Мы договорились с господином, что вопросы мне он задаст напоследок. И вот наступил день прощания. По окончании тренировки команды я предложил гостю сыграть в теннис, а беседу провести затем в необычной обстановке – в русской бане. Он с радостью согласился. Мы поехали в Селезневские бани, где обычно наша команда парилась. Для нас это был своего рода восстановительный центр. Там, кстати, проходили и наши встречи с болельщиками.
И вот банщик отводит нам отдельный уголок, и я прошу поддать пару по «высшему разряду». Замочил дубовые веники в холодной воде, развел в шайке мыло и попросил переводчика Сергея позвать американского друга. Он вошел в парную в плавках, что-то весело напевая.

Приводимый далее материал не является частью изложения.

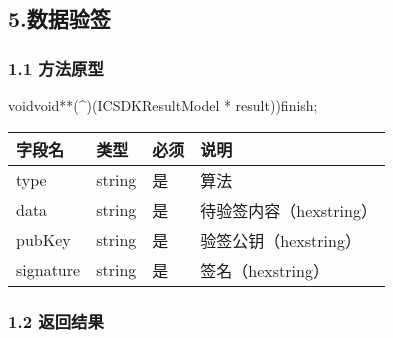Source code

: \documentclass[letterpaper,10pt,english]{sphinxmanual}
\begin{document}

\begin{sphinxVerbatim}[commandchars=\\\{\}]
     
\end{sphinxVerbatim}


\subsection{5.数据验签}
\label{\detokenize{BCBWalletSDK_u63a5_u53e3_u8bf4_u660e:id98}}

\subsubsection{1.1 方法原型}
\label{\detokenize{BCBWalletSDK_u63a5_u53e3_u8bf4_u660e:id99}}
\sphinxstylestrong{-(}voidvoid**(\textasciicircum{})(ICSDKResultModel * result))finish;



\begin{savenotes}\sphinxattablestart
\centering
\begin{tabulary}{\linewidth}[t]{|T|T|T|T|}
\hline
\sphinxstyletheadfamily 
字段名
&\sphinxstyletheadfamily 
类型
&\sphinxstyletheadfamily 
必须
&\sphinxstyletheadfamily 
说明
\\
\hline
type
&
string
&
是
&
算法
\\
\hline
data
&
string
&
是
&
待验签内容（hexstring）
\\
\hline
pubKey
&
string
&
是
&
验签公钥（hexstring）
\\
\hline
signature
&
string
&
是
&
签名（hexstring）
\\
\hline
\end{tabulary}
\par
\sphinxattableend\end{savenotes}


\subsubsection{1.2 返回结果}
\label{\detokenize{BCBWalletSDK_u63a5_u53e3_u8bf4_u660e:id100}}
\end{document}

Я ему помахал рукой, приглашая к себе на полок. Поднялся он на три-четыре ступеньки, сразу как-то присел и бросился назад.
В ту минуту мне было его искренне жаль. Не испытал он всей прелести русской бани. Не ощутил неповторимых запахов хвои, дуба, пряностей, которые обычно добавляют для аромата в кипяток. Его тело не ощутило прикосновения мягких дубовых листьев, так хорошо воздействующих на кожу, на настроение. Не получилась, к сожалению, и наша беседа. Лишь мельком он мог видеть нас, распаренных, огненно-красных, как вареные раки, выбегающих на минутку из парильни…
Через несколько месяцев я получил три номера журнала, на страницах которого наш друг добросовестно, с помощью многочисленных фотографий, рассказывал о наших тренировках. А завершила репортаж репродукция шестнадцатикопеечного билета в баню, где автору так и не удалось попариться.
Наши занятия атлетизмом дополнялись длительными и нелегкими тренировками на льду. У армейской команды в то время уже был тренировочный каток. Мы получили возможность проводить на льду куда больше времени – до трех с половиной часов в день.
В кропотливом деле совершенствования хоккейного мастерства, развития у игроков команды тактической гибкости тренеру спешить не надо. Важно повозиться как следует с каждым игроком, не упустить существенных деталей, вовремя внести коррективы в действия хоккеиста. Признаться, я любил такую неторопливую вдумчивую работу. Она вызывалась тогда и еще одним обстоятельством. Мы, тренеры, еще и сами не всегда знали, что надо делать в первую очередь. В ходе тренировок мы имели возможность постоянно быть рядом с игроками, наблюдать за ними, вникая во все детали усвоения ими того или иного двигательного навыка, хорошо чувствовали настроение спортсменов. Мы и сами овладевали глубинами своей профессии. Учили своих парней играть в хоккей и учились у хоккея сами.